Set designer Kelly Tighe provides rustic cottages and spooky sections of the castle with winding stone steps, and projection/motion graphics designer Josieu Jean completes the scenic picture on a stage that isn’t terribly large. Lighting designer Jose Santiago, sound designer Justin Thompson and costume designer Kimberly Wick of Costume World Theatrical make “Beauty and the Beast” the colorful, boisterous musical it needs to be. A live orchestra would have been nice, but that tends not to happen with the Wick’s large-cast musicals.

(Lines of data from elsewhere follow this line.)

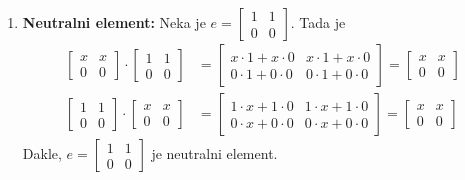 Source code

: \documentclass{exam}
\begin{document}
\begin{questions}
\begin{solution}
\begin{enumerate}
    \item \textbf{Neutralni element:} Neka je $\displaystyle e =
      \begin{bmatrix}
        1 & 1\\
        0 & 0
      \end{bmatrix}$. Tada je
      \begin{align*}
        \begin{bmatrix}
          x & x\\
          0 & 0
        \end{bmatrix} \cdot
        \begin{bmatrix}
          1 & 1\\
          0 & 0
        \end{bmatrix} &=
        \begin{bmatrix}
          x \cdot 1 + x \cdot 0 & x \cdot 1 + x \cdot 0\\
          0 \cdot 1 + 0 \cdot 0 & 0 \cdot 1 + 0 \cdot 0
        \end{bmatrix} =
        \begin{bmatrix}
          x & x\\
          0 & 0
        \end{bmatrix}\\
        \begin{bmatrix}
          1 & 1\\
          0 & 0
        \end{bmatrix} \cdot
        \begin{bmatrix}
          x & x\\
          0 & 0
        \end{bmatrix} &=
        \begin{bmatrix}
          1 \cdot x + 1 \cdot 0 & 1 \cdot x + 1 \cdot 0\\
          0 \cdot x + 0 \cdot 0 & 0 \cdot x + 0 \cdot 0
        \end{bmatrix} =
        \begin{bmatrix}
          x & x\\
          0 & 0
        \end{bmatrix}
      \end{align*}
      Dakle, $\displaystyle e =
      \begin{bmatrix}
        1 & 1\\
        0 & 0
      \end{bmatrix}$ je neutralni element.


\end{enumerate}
\end{solution}
\end{questions}
\end{document}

Disney’s “Beauty and the Beast” in its various forms is certainly a familiar family musical. Young ones in the Wick audience sometimes sing along or say lines along with the actors, even with parents shushing them. But even though live theater isn’t the most inexpensive entertainment option, it can be a priceless gift of transformative magic. So it is with the Wick’s “Beauty and the Beast.”
“Beauty and the Beast” runs through July 9 at the Wick Theatre, 7901 N. Federal Highway, Boca Raton. Show times are 7 p.m. Thursday-Saturday, 2 p.m. Wednesday and Saturday-Sunday. Tickets cost $85 ($45 for children 12 and younger, only by calling the box office). To order, call 561-995-2333 or go to www.thewick.org.